6 juillet 2020

Touche pas à mon prof !

Par Marianne de Chambrun

Imaginez une grande entreprise qui demanderait à ses salariés de télétravailler sans leur fournir le matériel adéquat, c’est-à-dire sans leur donner un ordinateur. Imaginez cette même entreprise qui imposerait à ses collaborateurs l’utilisation de nouveaux outils sans même le leur présenter et encore moins les former. Imaginez encore cette même entreprise qui demande à ses équipes du jour au lendemain de pratiquer un métier différent de celui pratiqué auparavant et cela sans accompagnement, sans aide, sans formation, sans bonne pratiques sur lesquelles s’appuyer.
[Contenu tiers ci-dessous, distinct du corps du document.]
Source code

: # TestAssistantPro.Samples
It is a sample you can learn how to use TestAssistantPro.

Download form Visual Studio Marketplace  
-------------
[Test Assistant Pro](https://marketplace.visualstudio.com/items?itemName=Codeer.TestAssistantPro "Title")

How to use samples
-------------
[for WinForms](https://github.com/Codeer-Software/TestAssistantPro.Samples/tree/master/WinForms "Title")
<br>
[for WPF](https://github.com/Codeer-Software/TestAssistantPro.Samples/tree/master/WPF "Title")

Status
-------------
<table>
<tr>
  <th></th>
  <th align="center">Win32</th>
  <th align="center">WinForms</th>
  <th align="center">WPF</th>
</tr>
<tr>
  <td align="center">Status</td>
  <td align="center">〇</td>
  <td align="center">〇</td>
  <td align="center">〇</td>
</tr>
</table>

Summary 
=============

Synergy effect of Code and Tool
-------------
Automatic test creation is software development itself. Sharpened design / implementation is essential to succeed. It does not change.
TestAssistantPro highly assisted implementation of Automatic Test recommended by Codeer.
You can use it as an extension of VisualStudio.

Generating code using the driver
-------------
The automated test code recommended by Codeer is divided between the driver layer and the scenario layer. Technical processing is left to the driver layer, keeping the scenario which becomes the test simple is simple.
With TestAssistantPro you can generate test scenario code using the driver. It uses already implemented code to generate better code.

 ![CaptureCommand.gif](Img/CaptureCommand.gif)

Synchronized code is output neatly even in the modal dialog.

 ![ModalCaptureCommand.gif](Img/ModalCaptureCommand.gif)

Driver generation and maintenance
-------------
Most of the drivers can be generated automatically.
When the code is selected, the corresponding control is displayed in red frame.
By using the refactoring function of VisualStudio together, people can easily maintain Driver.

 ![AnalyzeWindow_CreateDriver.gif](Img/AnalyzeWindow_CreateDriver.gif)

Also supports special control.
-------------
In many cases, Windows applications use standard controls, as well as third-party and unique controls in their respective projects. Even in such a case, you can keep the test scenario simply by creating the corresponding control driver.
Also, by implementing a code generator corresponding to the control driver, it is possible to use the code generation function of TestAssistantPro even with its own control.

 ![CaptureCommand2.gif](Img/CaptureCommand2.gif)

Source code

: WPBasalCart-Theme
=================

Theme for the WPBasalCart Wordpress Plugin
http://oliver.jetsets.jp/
Imaginer enfin que tout cela soit annoncer à la télévision, sans présence de personne de proximité avec qui échanger.

Cette entreprise elle n’existe pas car aucun collaborateur n’accepterait d’être traité de cette manière-là. Cette entreprise elle n’existe pas car les représentants syndicaux s’opposeraient avec violence et à raison que l’on puisse demander l’impossible à des salariés et ce dans un tel flou et une telle improvisation.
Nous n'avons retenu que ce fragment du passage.